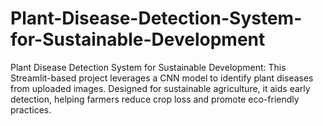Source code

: <h1>Plant-Disease-Detection-System-for-Sustainable-Development</h1>
Plant Disease Detection System for Sustainable Development: This Streamlit-based project leverages a CNN model to identify plant diseases from uploaded images. Designed for sustainable agriculture, it aids early detection, helping farmers reduce crop loss and promote eco-friendly practices.
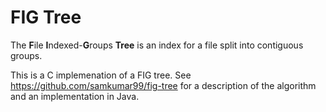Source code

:FIG Tree
========
The **F**ile **I**ndexed-**G**roups **Tree** is an index for a file split into contiguous groups.

This is a C implemenation of a FIG tree. See https://github.com/samkumar99/fig-tree for a description of the algorithm and an implementation in Java.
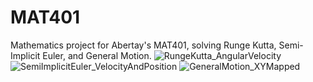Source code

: # MAT401
 Mathematics project for Abertay's MAT401, solving Runge Kutta, Semi-Implicit Euler, and General Motion.
![RungeKutta_AngularVelocity](https://github.com/TaniCorn/MAT401/assets/63819551/cf99a48e-8f5b-4135-8f06-5836e5c79a7d)
![SemiImplicitEuler_VelocityAndPosition](https://github.com/TaniCorn/MAT401/assets/63819551/80454883-1bba-4bbe-837e-0dbf2bd1364b)
![GeneralMotion_XYMapped](https://github.com/TaniCorn/MAT401/assets/63819551/f02f0e11-ed92-4859-bf3b-b73653c6020b)
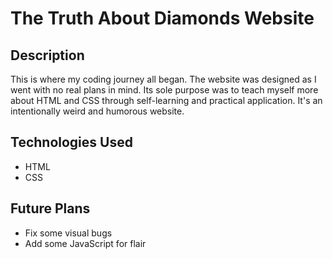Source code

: # The Truth About Diamonds Website

## Description
This is where my coding journey all began. The website was designed as I went with no real plans in mind. Its sole purpose was to teach myself more about HTML and CSS through self-learning and practical application. It's an intentionally weird and humorous website.

## Technologies Used
- HTML
- CSS

## Future Plans
- Fix some visual bugs
- Add some JavaScript for flair
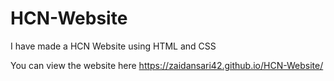 # HCN-Website
I have made a HCN Website using HTML and CSS

You can view the website here https://zaidansari42.github.io/HCN-Website/
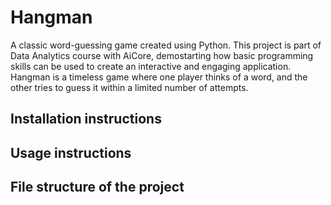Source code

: # Hangman
A classic word-guessing game created using Python. This project is part of Data Analytics course with AiCore, demostarting how basic programming skills can be used to create an interactive and engaging application. Hangman is a timeless game where one player thinks of a word, and the other tries to guess it within a limited number of attempts.

## Installation instructions

## Usage instructions

## File structure of the project
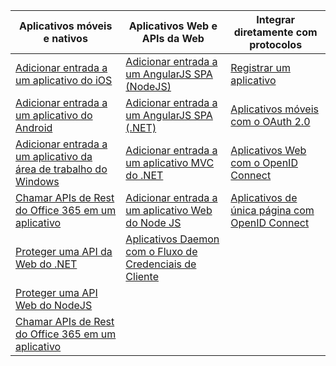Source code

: | Aplicativos móveis e nativos | Aplicativos Web e APIs da Web | Integrar diretamente com protocolos |
| --- | --- | --- |
| [Adicionar entrada a um aplicativo do iOS](../articles/active-directory/develop/active-directory-v2-devquickstarts-ios.md) |[Adicionar entrada a um AngularJS SPA (NodeJS)](../articles/active-directory/develop/active-directory-v2-devquickstarts-angular-node.md) |[Registrar um aplicativo](../articles/active-directory/develop/active-directory-v2-app-registration.md) |
| [Adicionar entrada a um aplicativo do Android](../articles/active-directory/develop/active-directory-v2-devquickstarts-android.md) |[Adicionar entrada a um AngularJS SPA (.NET)](../articles/active-directory/develop/active-directory-v2-devquickstarts-angular-dotnet.md) |[Aplicativos móveis com o OAuth 2.0](../articles/active-directory/develop/active-directory-v2-protocols-oauth-code.md) |
| [Adicionar entrada a um aplicativo da área de trabalho do Windows](../articles/active-directory/develop/active-directory-v2-devquickstarts-wpf.md) |[Adicionar entrada a um aplicativo MVC do .NET](../articles/active-directory/develop/active-directory-v2-devquickstarts-dotnet-web.md) |[Aplicativos Web com o OpenID Connect](../articles/active-directory/develop/active-directory-v2-protocols-oidc.md) |
| [Chamar APIs de Rest do Office 365 em um aplicativo](https://msdn.microsoft.com/office/office365/howto/authenticate-Office-365-APIs-using-v2) |[Adicionar entrada a um aplicativo Web do Node JS](../articles/active-directory/develop/active-directory-v2-devquickstarts-node-web.md) |[Aplicativos de única página com OpenID Connect](../articles/active-directory/develop/active-directory-v2-protocols-implicit.md) |
| [Proteger uma API da Web do .NET](../articles/active-directory/develop/active-directory-v2-devquickstarts-dotnet-api.md) |[Aplicativos Daemon com o Fluxo de Credenciais de Cliente](../articles/active-directory/develop/active-directory-v2-protocols-oauth-client-creds.md) | |
| [Proteger uma API Web do NodeJS](../articles/active-directory/develop/active-directory-v2-devquickstarts-node-api.md) | | |
| [Chamar APIs de Rest do Office 365 em um aplicativo](https://msdn.microsoft.com/office/office365/howto/authenticate-Office-365-APIs-using-v2) | | |



<!--HONumber=Jan17_HO3-->



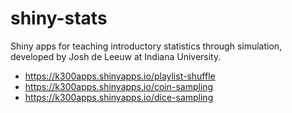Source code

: # shiny-stats
Shiny apps for teaching introductory statistics through simulation, developed by Josh de Leeuw at Indiana University.

* https://k300apps.shinyapps.io/playlist-shuffle
* https://k300apps.shinyapps.io/coin-sampling
* https://k300apps.shinyapps.io/dice-sampling

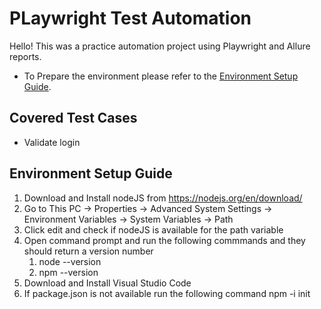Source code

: # PLaywright Test Automation

Hello! This was a practice automation project using Playwright and Allure reports.

-   To Prepare the environment please refer to the [Environment Setup Guide](#environment-setup-guide).

## Covered Test Cases

  <ul>
   <li>Validate login</li>
  </ul>

## Environment Setup Guide

1. Download and Install nodeJS from https://nodejs.org/en/download/
2. Go to This PC → Properties → Advanced System Settings → Environment Variables → System Variables → Path
3. Click edit and check if nodeJS is available for the path variable
4. Open command prompt and run the following commmands and they should return a version number
    1. node --version
    2. npm --version
5. Download and Install Visual Studio Code
6. If package.json is not available run the following command
   npm -i init
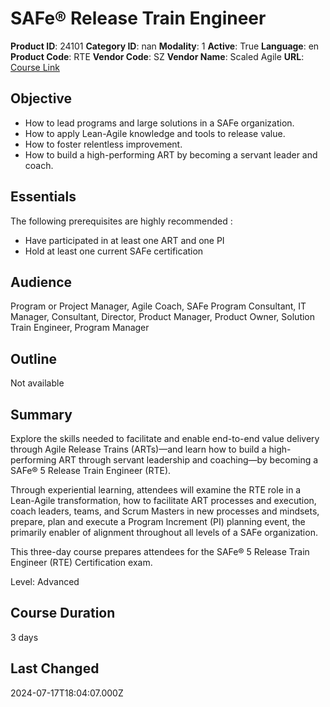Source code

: # SAFe® Release Train Engineer

**Product ID**: 24101
**Category ID**: nan
**Modality**: 1
**Active**: True
**Language**: en
**Product Code**: RTE
**Vendor Code**: SZ
**Vendor Name**: Scaled Agile
**URL**: [Course Link](https://www.fastlaneus.com/course/scaledagile-rte)

## Objective
- How to lead programs and large solutions in a SAFe organization.
- How to apply Lean-Agile knowledge and tools to release value.
- How to foster relentless improvement.
- How to build a high-performing ART by becoming a servant leader and coach.

## Essentials
The following prerequisites are highly recommended :


- Have participated in at least one ART and one PI
- Hold at least one current SAFe certification

## Audience
Program or Project Manager, Agile Coach, SAFe Program Consultant, IT Manager, Consultant, Director, Product Manager, Product Owner, Solution Train Engineer, Program Manager

## Outline
Not available

## Summary
Explore the skills needed to facilitate and enable end-to-end value delivery through Agile Release Trains (ARTs)—and learn how to build a high-performing ART through servant leadership and coaching—by becoming a SAFe® 5 Release Train Engineer (RTE). 

Through experiential learning, attendees will examine the RTE role in a Lean-Agile transformation, how to facilitate ART processes and execution, coach leaders, teams, and Scrum Masters in new processes and mindsets, prepare, plan and execute a Program Increment (PI) planning event, the primarily enabler of alignment throughout all levels of a SAFe organization.

This three-day course prepares attendees for the SAFe® 5 Release Train Engineer (RTE) Certification exam.

Level: Advanced

## Course Duration
3 days

## Last Changed
2024-07-17T18:04:07.000Z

* * * * * * * * *

[EXERCISE REQUIREMENTS]: Whichever lines of the material hold the word "available", find and copy them.

[OUTPUT BELOW]:
3. Click edit and check if nodeJS is available for the path variable
6. If package.json is not available run the following command
Not available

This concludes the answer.